**Problem details:** Of the lines listed below, return exactly those that run from the line containing "- Встроенные AI" through the line containing "- Персонализированные рекомендации", both included.

Records drawn from a dataset:
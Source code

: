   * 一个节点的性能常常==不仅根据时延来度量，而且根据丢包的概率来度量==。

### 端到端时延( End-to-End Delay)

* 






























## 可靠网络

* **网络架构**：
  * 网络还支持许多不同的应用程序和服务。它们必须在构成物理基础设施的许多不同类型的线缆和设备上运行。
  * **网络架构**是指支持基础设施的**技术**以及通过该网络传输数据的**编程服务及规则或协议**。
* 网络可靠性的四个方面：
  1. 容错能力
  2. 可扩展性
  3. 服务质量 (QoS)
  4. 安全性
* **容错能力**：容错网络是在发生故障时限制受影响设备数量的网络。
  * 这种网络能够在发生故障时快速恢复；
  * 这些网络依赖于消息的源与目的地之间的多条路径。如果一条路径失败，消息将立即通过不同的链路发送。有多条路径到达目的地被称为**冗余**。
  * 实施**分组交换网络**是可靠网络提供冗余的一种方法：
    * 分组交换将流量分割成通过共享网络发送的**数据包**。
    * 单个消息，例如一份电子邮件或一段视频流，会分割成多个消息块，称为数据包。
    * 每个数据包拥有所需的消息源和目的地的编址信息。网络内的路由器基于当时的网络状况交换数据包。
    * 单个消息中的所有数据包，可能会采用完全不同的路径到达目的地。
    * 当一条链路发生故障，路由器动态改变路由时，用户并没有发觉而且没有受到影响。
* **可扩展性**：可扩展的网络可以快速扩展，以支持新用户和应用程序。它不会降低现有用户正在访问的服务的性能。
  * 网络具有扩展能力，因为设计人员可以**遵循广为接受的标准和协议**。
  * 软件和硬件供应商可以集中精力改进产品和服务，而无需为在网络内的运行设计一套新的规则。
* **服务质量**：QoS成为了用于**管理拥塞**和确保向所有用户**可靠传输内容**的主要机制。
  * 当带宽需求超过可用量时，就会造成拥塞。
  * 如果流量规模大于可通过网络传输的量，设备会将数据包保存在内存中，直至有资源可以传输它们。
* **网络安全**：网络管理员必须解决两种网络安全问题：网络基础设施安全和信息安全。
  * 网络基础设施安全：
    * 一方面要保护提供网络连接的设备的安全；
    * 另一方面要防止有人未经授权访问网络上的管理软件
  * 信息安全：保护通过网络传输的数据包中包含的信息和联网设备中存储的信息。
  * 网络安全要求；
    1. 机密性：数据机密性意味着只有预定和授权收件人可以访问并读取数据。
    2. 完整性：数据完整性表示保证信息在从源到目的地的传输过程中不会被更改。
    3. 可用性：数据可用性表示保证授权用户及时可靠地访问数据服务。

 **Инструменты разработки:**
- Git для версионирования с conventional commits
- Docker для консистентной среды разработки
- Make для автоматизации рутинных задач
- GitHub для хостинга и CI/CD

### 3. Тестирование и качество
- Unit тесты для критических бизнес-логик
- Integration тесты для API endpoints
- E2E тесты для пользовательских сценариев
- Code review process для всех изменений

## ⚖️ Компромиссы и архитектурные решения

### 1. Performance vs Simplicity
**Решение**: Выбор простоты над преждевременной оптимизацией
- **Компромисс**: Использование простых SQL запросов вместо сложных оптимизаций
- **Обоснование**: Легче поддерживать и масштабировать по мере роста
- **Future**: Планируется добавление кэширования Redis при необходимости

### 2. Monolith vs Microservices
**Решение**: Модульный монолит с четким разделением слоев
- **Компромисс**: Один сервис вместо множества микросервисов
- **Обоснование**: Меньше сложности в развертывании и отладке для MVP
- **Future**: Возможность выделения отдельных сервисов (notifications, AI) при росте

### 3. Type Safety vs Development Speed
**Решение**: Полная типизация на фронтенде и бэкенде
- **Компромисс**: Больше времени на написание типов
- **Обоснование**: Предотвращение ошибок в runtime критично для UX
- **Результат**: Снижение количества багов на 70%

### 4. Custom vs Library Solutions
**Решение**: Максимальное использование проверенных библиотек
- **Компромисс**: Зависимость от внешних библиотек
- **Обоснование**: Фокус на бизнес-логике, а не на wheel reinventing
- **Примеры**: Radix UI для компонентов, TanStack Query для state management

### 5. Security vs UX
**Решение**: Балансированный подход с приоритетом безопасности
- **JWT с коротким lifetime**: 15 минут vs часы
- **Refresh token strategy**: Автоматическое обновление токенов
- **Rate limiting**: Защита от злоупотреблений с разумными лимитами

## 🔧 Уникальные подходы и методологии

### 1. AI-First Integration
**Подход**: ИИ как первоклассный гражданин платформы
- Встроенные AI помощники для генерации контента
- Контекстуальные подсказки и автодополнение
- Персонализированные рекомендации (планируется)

* * *

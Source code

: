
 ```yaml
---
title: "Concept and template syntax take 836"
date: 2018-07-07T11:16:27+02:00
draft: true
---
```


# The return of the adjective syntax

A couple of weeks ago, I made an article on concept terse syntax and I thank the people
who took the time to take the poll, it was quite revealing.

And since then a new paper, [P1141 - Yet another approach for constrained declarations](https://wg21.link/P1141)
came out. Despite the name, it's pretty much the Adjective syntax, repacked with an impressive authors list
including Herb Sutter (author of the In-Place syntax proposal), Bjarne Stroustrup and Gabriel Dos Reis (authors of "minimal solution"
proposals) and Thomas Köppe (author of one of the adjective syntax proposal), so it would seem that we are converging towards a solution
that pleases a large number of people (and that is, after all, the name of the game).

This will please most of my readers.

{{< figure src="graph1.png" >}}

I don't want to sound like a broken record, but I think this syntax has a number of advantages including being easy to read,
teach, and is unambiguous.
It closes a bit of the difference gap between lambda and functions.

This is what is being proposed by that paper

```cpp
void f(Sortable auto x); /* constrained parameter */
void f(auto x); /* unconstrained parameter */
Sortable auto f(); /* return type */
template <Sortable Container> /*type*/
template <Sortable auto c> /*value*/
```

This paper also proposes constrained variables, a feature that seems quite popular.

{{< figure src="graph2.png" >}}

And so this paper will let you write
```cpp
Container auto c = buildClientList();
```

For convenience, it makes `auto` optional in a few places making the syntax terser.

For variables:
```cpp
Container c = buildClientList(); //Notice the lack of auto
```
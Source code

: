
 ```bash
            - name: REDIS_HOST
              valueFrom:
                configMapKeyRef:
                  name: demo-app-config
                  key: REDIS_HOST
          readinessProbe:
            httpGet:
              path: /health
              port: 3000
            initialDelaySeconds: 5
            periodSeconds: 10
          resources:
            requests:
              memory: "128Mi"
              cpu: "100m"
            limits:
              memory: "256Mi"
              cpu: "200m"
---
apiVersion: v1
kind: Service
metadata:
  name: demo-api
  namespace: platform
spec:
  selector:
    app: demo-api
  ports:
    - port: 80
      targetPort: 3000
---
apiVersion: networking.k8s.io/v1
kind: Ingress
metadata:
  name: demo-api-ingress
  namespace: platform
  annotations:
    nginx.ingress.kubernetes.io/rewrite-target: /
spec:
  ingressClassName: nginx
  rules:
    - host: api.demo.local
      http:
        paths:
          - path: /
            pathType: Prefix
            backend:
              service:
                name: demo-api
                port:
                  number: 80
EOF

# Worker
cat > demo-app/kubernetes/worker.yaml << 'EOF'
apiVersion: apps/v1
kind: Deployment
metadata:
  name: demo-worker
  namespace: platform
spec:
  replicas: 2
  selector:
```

**The completed task:**
- Встроенные AI помощники для генерации контента
- Контекстуальные подсказки и автодополнение
- Персонализированные рекомендации (планируется)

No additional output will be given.